Thursday, March 30, 2006

Shopping for Images




Image: c.1225, "artificial representation that looks like a person or thing," from O.Fr. image, earlier imagene (11c.), from L. imaginem (nom. imago) "copy, statue, picture, idea, appearance," from stem of imitari "to copy, imitate" (see imitate). Meaning "reflection in a mirror" is c.1315. The mental sense was in L., and appears in Eng. c.1374. Sense of "public impression" is attested in isolated cases from 1908 but not in common use until its rise in the jargon of advertising and public relations, c.1958.

On the same day a serial rapist (the so called ‘Hagaman’) is arrested in my town of residence I witness Pier Paolo Pasolini's 1975 Film Salo, or The 120 Days of Sodom.

Salo is a deeply disturbing experience to watch. On this side of the screen the serial rape and torture of women (the youngest 14 years old) has been an ongoing source of despair in Umeå since 1998. The cross over points between these two phenomena is insightful.

Whilst most critics have described Pasolini’s last film as a critique of capitalism, power and state control (and rightly so) I saw it as a morbid study of the power of the image and the ability of spectatorship to discount moral and ethical consideration.

To watch reality is very different from participating in it….or is it? Every day the bourgeois post-industrial citizen is immersed in images and information. The sign has become the way of defining the self; we buy the brand, join the group or go to the place based upon what the signs are: Nike, Hardcore, Vegan, and Toyota:

"When you happily drive a Mercedes or eat at McDonald’s, you’re in essence taking part in the experience that particular brand promises. Advertising plays the most important role in developing a strong brand image and brand character. It is not uncommon for us to purchase products because we identify with what a corporation or business stands for, or because we want to be a part of the group to which the product allows access.”
How Advertising Works


Once we have surrendered to the strength of the brand image we are the passive recipients of its values, histories, and morals. This is why “public relations” is so much a part of any corporate agenda. When dealing directly with the public the image that the customer has must be the one the business wants them to have in order for the relationship to work. If the customer’s image of the business is compromised the relationship is over, think Enron and Skandia. However, if you do not deal directly with the public but rather with governments and lesser underlings then just about anything is permitted. Think Halliburton, BHP Billiton, Union Carbide, Exxon…. The list goes on and on. The image is just a matter of efficiency.
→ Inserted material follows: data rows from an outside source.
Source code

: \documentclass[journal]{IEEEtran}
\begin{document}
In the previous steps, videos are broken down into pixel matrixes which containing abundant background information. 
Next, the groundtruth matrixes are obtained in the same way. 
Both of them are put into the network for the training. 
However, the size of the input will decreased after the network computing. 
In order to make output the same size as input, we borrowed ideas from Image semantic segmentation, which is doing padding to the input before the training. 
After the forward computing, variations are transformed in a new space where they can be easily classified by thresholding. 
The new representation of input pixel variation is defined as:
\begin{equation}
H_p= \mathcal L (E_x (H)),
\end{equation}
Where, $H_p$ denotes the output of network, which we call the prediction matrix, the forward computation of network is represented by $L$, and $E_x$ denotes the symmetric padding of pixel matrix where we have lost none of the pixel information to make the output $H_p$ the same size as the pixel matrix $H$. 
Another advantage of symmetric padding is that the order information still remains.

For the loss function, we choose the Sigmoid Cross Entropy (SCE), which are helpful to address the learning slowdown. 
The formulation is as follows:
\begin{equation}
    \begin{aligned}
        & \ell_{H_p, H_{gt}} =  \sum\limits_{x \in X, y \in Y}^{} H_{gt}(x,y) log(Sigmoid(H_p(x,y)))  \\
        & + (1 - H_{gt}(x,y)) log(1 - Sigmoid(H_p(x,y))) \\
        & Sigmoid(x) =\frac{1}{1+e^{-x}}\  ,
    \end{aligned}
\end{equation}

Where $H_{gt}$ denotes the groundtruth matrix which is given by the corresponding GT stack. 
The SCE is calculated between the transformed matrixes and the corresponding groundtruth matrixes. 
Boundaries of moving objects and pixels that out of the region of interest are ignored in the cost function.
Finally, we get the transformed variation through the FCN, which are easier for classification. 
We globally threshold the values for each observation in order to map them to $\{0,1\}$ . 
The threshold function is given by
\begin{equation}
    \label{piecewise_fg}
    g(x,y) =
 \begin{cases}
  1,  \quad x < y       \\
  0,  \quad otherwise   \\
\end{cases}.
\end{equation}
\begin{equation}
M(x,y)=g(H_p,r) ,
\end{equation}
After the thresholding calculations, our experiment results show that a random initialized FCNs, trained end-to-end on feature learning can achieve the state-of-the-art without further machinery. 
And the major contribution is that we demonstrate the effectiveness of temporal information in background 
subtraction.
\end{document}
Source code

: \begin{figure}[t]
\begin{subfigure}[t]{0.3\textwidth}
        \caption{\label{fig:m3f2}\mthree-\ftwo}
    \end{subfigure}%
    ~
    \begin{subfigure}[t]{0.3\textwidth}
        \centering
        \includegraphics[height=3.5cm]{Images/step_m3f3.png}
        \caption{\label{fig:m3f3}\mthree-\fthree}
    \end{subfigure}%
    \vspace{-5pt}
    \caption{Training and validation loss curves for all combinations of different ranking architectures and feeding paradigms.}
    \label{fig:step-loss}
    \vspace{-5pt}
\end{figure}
What has this got to do with sexualized violence? The objectification of another human being to the point of turning their life into a living hell is only possible if the idea one has of that person is an image rather than a shared understanding. In Salo a narrative is a priori central to the enacting of reality. Before any act is undertaken it is preceded by a monologue recounting a similar act from the memories of the fascists (Education??). Any emotion that spurs self-identity is forbidden as is any recourse to realities exisitng outside of the narrative monologue (personal memories, religion, love of family or others). It is submission and control indoctrinated as desire that is the law of Salo. Under such a law anything can happen and does in the spinning cruelty of the narrative. In the final two scenes we the audience are watching the spectacle through binoculars turned around the wrong way. The tortures are far away, panoramic and compositional (like a painting or a billboard). We are spectators watching the film. The consumers of the image.
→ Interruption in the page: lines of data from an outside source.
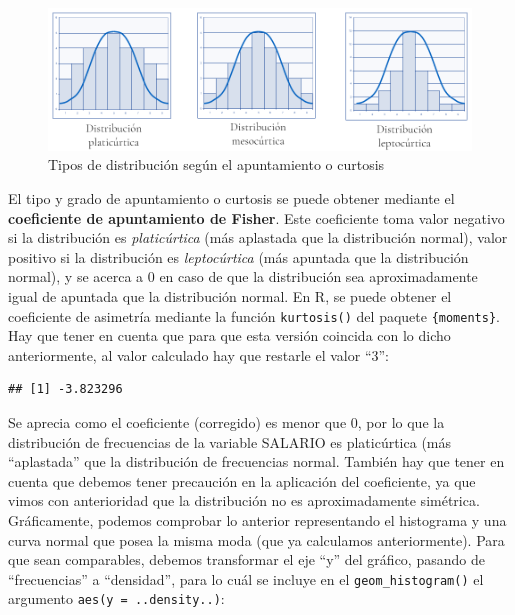 \documentclass[
]{book}
\newenvironment{Shaded}{\begin{snugshade}}{\end{snugshade}}
\newcommand{\CommentTok}[1]{\textcolor[rgb]{0.56,0.35,0.01}{\textit{#1}}}
\newcommand{\DecValTok}[1]{\textcolor[rgb]{0.00,0.00,0.81}{#1}}
\newcommand{\FunctionTok}[1]{\textcolor[rgb]{0.13,0.29,0.53}{\textbf{#1}}}
\newcommand{\NormalTok}[1]{#1}
\newcommand{\OtherTok}[1]{\textcolor[rgb]{0.56,0.35,0.01}{#1}}
\newcommand{\SpecialCharTok}[1]{\textcolor[rgb]{0.81,0.36,0.00}{\textbf{#1}}}
\let\Oldincludegraphics\includegraphics
\renewcommand{\includegraphics}[2][]{%
  \Oldincludegraphics[#1]{#2}%
}
\begin{document}
\begin{figure}
\centering
\includegraphics{figuras/curtosis.png}
\caption{Tipos de distribución según el apuntamiento o curtosis}
\end{figure}

El tipo y grado de apuntamiento o curtosis se puede obtener mediante el \textbf{coeficiente de apuntamiento de Fisher}.
Este coeficiente toma valor negativo si la distribución es \emph{platicúrtica} (más aplastada que la distribución normal), valor positivo si la distribución es \emph{leptocúrtica} (más apuntada que la distribución normal), y se acerca a 0 en caso de que la distribución sea aproximadamente igual de apuntada que la distribución normal.
En R, se puede obtener el coeficiente de asimetría mediante la función \texttt{kurtosis()} del paquete \texttt{\{moments\}}.
Hay que tener en cuenta que para que esta versión coincida con lo dicho anteriormente, al valor calculado hay que restarle el valor ``3'':

\begin{Shaded}
\end{Shaded}

\begin{verbatim}
## [1] -3.823296
\end{verbatim}

Se aprecia como el coeficiente (corregido) es menor que 0, por lo que la distribución de frecuencias de la variable SALARIO es platicúrtica (más ``aplastada'' que la distribución de frecuencias normal. También hay que tener en cuenta que debemos tener precaución en la aplicación del coeficiente, ya que vimos con anterioridad que la distribución no es aproximadamente simétrica. Gráficamente, podemos comprobar lo anterior representando el histograma y una curva normal que posea la misma moda (que ya calculamos anteriormente).
Para que sean comparables, debemos transformar el eje ``y'' del gráfico, pasando de ``frecuencias'' a ``densidad'', para lo cuál se incluye en el \texttt{geom\_histogram()} el argumento \texttt{aes(y\ =\ ..density..)}:
\end{document}
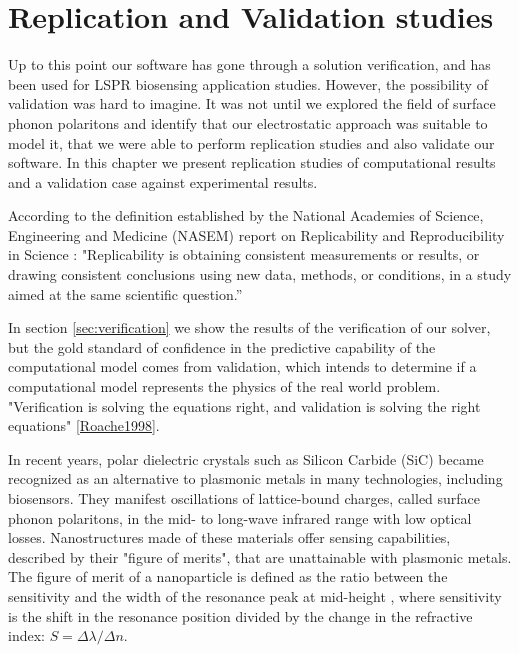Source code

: 
\chapter{Replication and Validation studies}

Up to this point our software \pygbe has gone through a solution verification, and has been used for 
LSPR biosensing application studies. However, the possibility of validation was hard to imagine. It was not
until we explored the field of surface phonon polaritons and identify that our electrostatic approach was suitable to model it, 
that we were able to perform replication studies and also validate our software. In this chapter we present replication 
studies of computational results and a validation case against experimental results. 

According to the definition established by the National Academies of Science, Engineering 
and Medicine (NASEM) report on Replicability and Reproducibility in Science \cite{NASEM2019}: "Replicability is obtaining 
consistent measurements or results, or drawing consistent conclusions using new data, methods, or conditions, in a
study aimed at the same scientific question.” 

In section \ref{sec:verification} we show the results of the verification of our 
solver, but the gold standard of confidence in the predictive capability of the computational model comes from validation, which 
intends to determine if a computational model represents the physics of the real world problem. "Verification is solving the equations
right, and validation is solving the right equations" \ref{Roache1998}. 

In recent years, polar dielectric crystals such as Silicon Carbide (SiC) became recognized as an alternative to 
plasmonic metals in many technologies, including biosensors. They manifest oscillations of lattice-bound charges, called surface 
phonon polaritons, in the mid- to long-wave infrared range with low optical losses. Nanostructures made of these materials offer sensing 
capabilities, described by their "figure of merits", that are unattainable with plasmonic metals. The figure of merit of a nanoparticle
is defined as the ratio between the sensitivity and the width of the resonance peak at mid-height \cite{otte2012}, where 
sensitivity is the shift in the resonance position divided by the change in the refractive index: 
$S = \Delta \lambda / \Delta n$. 

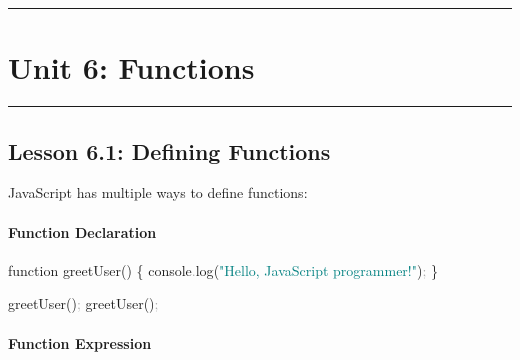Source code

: \documentclass[
  justified,
  openright,
]{tufte-book}
\let\subsubsection\paragraph
\let\paragraph\paragraph
\newcommand{\BuiltInTok}[1]{#1}
\newcommand{\FunctionTok}[1]{\textcolor{BrandBlue}{#1}}
\newcommand{\KeywordTok}[1]{\textcolor{BrandBlue}{#1}}
\newcommand{\NormalTok}[1]{#1}
\newcommand{\OperatorTok}[1]{\textcolor{DarkGray}{#1}}
\newcommand{\SpecialCharTok}[1]{\textcolor{Teal}{#1}}
\newcommand{\StringTok}[1]{\textcolor{Teal}{#1}}
\newcommand{\VerbatimStringTok}[1]{\textcolor{Teal}{#1}}
\newenvironment{Shaded}{%
  \begin{snugshade}
}{%
  \end{snugshade}
}
\let\subsubsection\paragraph
\let\paragraph\paragraph
\begin{document}
\begin{center}\rule{0.5\linewidth}{0.5pt}\end{center}

\section{Unit 6: Functions}\label{unit-6-functions-1}

\begin{center}\rule{0.5\linewidth}{0.5pt}\end{center}

\subsection{Lesson 6.1: Defining
Functions}\label{lesson-6.1-defining-functions}

JavaScript has multiple ways to define functions:

\subsubsection{Function Declaration}\label{function-declaration}

\begin{Shaded}
\begin{Highlighting}[]
\KeywordTok{function} \FunctionTok{greetUser}\NormalTok{() \{}
  \BuiltInTok{console}\OperatorTok{.}\FunctionTok{log}\NormalTok{(}\StringTok{"Hello, JavaScript programmer!"}\NormalTok{)}\OperatorTok{;}
\NormalTok{\}}

\FunctionTok{greetUser}\NormalTok{()}\OperatorTok{;}
\FunctionTok{greetUser}\NormalTok{()}\OperatorTok{;}
\end{Highlighting}
\end{Shaded}

\subsubsection{Function Expression}\label{function-expression}

\begin{Shaded}
\end{Shaded}
\end{document}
On this side of the screen we buy the image. We want the image. Shopping is a high that millions of people take a hit of every day. And it not just products we buy, it is ideas also. In the audience for Salo there were individuals who seemed to have taken on the persona of famous philosophers. The man who introduced the film resembles Sartre (glasses, crumpled suit, turtleneck sweater) and the man sitting in front of me is Foucault (shaved head, glasses, even down to the 1970’s turtleneck black sweater!!). Such is the power of the image that we can become it. Living in the image reassures us that if my family is OK, if my job is OK then it is all OK. The subject defines the object.
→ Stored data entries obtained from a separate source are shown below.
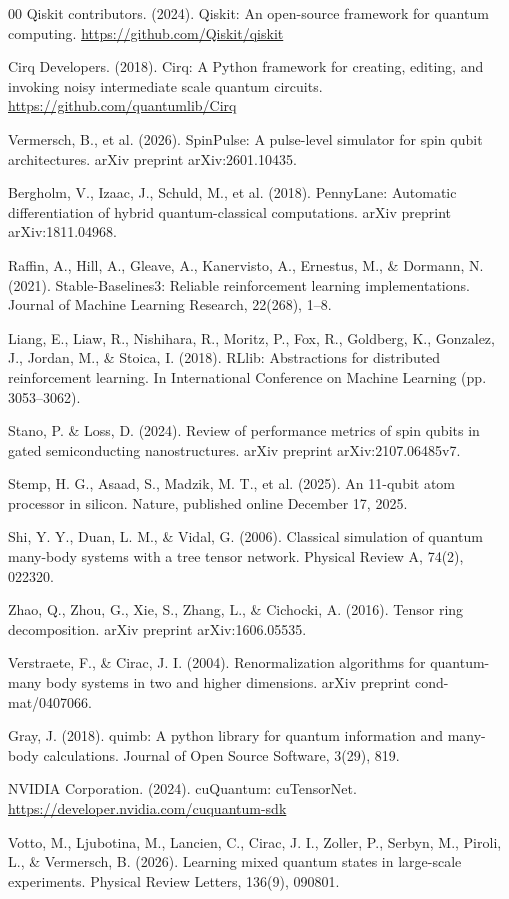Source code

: \documentclass[preprint,12pt, a4paper]{elsarticle}
\begin{document}
\begin{thebibliography}{00}
 Qiskit contributors. (2024). Qiskit: An open-source framework for quantum computing. \url{https://github.com/Qiskit/qiskit}

 Cirq Developers. (2018). Cirq: A Python framework for creating, editing, and invoking noisy intermediate scale quantum circuits. \url{https://github.com/quantumlib/Cirq}

 Vermersch, B., et al. (2026). SpinPulse: A pulse-level simulator for spin qubit architectures. arXiv preprint arXiv:2601.10435.

 Bergholm, V., Izaac, J., Schuld, M., et al. (2018). PennyLane: Automatic differentiation of hybrid quantum-classical computations. arXiv preprint arXiv:1811.04968.

 Raffin, A., Hill, A., Gleave, A., Kanervisto, A., Ernestus, M., \& Dormann, N. (2021). Stable-Baselines3: Reliable reinforcement learning implementations. Journal of Machine Learning Research, 22(268), 1--8.

 Liang, E., Liaw, R., Nishihara, R., Moritz, P., Fox, R., Goldberg, K., Gonzalez, J., Jordan, M., \& Stoica, I. (2018). RLlib: Abstractions for distributed reinforcement learning. In International Conference on Machine Learning (pp. 3053--3062).

 Stano, P. \& Loss, D. (2024). Review of performance metrics of spin qubits in gated semiconducting nanostructures. arXiv preprint arXiv:2107.06485v7.

 Stemp, H. G., Asaad, S., Madzik, M. T., et al. (2025). An 11-qubit atom processor in silicon. Nature, published online December 17, 2025.

 Shi, Y. Y., Duan, L. M., \& Vidal, G. (2006). Classical simulation of quantum many-body systems with a tree tensor network. Physical Review A, 74(2), 022320.

 Zhao, Q., Zhou, G., Xie, S., Zhang, L., \& Cichocki, A. (2016). Tensor ring decomposition. arXiv preprint arXiv:1606.05535.

 Verstraete, F., \& Cirac, J. I. (2004). Renormalization algorithms for quantum-many body systems in two and higher dimensions. arXiv preprint cond-mat/0407066.

 Gray, J. (2018). quimb: A python library for quantum information and many-body calculations. Journal of Open Source Software, 3(29), 819.

 NVIDIA Corporation. (2024). cuQuantum: cuTensorNet. \url{https://developer.nvidia.com/cuquantum-sdk}

 Votto, M., Ljubotina, M., Lancien, C., Cirac, J. I., Zoller, P., Serbyn, M., Piroli, L., \& Vermersch, B. (2026). Learning mixed quantum states in large-scale experiments. Physical Review Letters, 136(9), 090801.

\end{thebibliography}
\end{document}
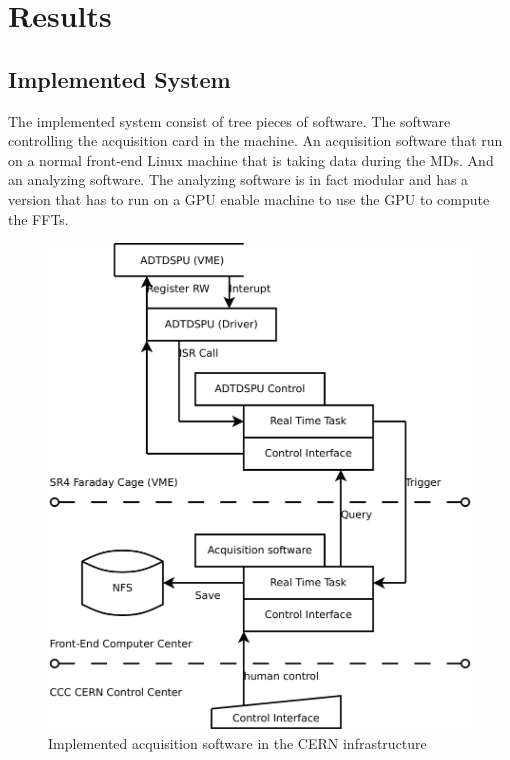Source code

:%

\chapter{Results}

\section{Implemented System}

The implemented system consist of tree pieces of software. The software controlling the acquisition card in the machine. An acquisition software that run on a normal front-end Linux machine that is taking data during the \glspl{MD}. And an analyzing software. The analyzing software is in fact modular and has a version that has to run on a GPU enable machine to use the GPU to compute the \glspl{FFT}.

\begin{figure}[H]
\caption{Implemented acquisition software in the CERN infrastructure}
\centering
\includegraphics[scale=0.3]{ImplementedSoftFesa.pdf}
\end{figure}

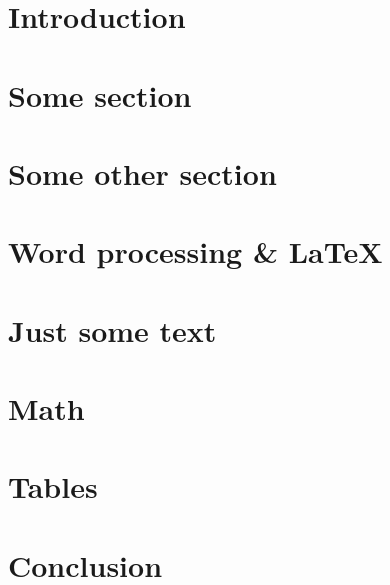 %
%


\begin{abstract}

\end{abstract}


\section{Introduction}
\label{sec:introduction}



\section{Some section}
\label{sec:relwork}


\section{Some other section}
\label{sec:model}


\section{Word processing \& \LaTeX}
\label{sec:latex}


\section{Just some text}
\label{sec:just-some-text}

\section{Math}
\label{sec:math}


\section{Tables}
\label{sec:tables}


\section{Conclusion}
\label{sec:concl}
From reading the Gnostic texts I as well believe that it is impossible outside of madness to avoid the image:

[Socrates] And now, I said, let me show in a figure how far our nature is enlightened or unenlightened: --Behold! human beings living in a underground cave, which has a mouth open towards the light and reaching all along the cave; here they have been from their childhood, and have their legs and necks chained so that they cannot move, and can only see before them, being prevented by the chains from turning round their heads. Above and behind them a fire is blazing at a distance, and between the fire and the prisoners there is a raised way; and you will see, if you look, a low wall built along the way, like the screen which marionette players have in front of them, over which they show the puppets.
[Glaucon] I see.
[Socrates] And do you see, I said, men passing along the wall carrying all sorts of vessels, and statues and figures of animals made of wood and stone and various materials, which appear over the wall? Some of them are talking, others silent.
[Glaucon] You have shown me a strange image, and they are strange prisoners.
[Socrates] Like ourselves, I replied; and they see only their own shadows, or the shadows of one another, which the fire throws on the opposite wall of the cave?
[Glaucon] True, he said; how could they see anything but the shadows if they were never allowed to move their heads?
[Socrates] And of the objects which are being carried in like manner they would only see the shadows?
[Glaucon] Yes, he said.
[Socrates] And if they were able to converse with one another, would they not suppose that they were naming what was actually before them?
[Glaucon] Very true.
[Socrates] And suppose further that the prison had an echo which came from the other side, would they not be sure to fancy when one of the passers-by spoke that the voice which they heard came from the passing shadow?
[Glaucon] No question, he replied.

Plato, The Allegory of the Cave

So is it a question of attempting awareness? Of breaking through in small acts of compassion? Or is the Surrealist Rimbaudian “rational derangement of all the senses” a way of overcoming our meat prisons. I cannot say. I am planning on reading Slavoj Žižek in the near future. I am trying to be kinder for now.

(The reason why I wanted to see Salo is that is banned in Australia as being pornographic. If that is the Censorship Review Board’s idea of pornography, then they are very twisted people)

For some light antidote to the image spectacle check out Midaircondo “Shopping for Images”. Intelligent pop that seems to attempt to visually challenge the dominating power discourse.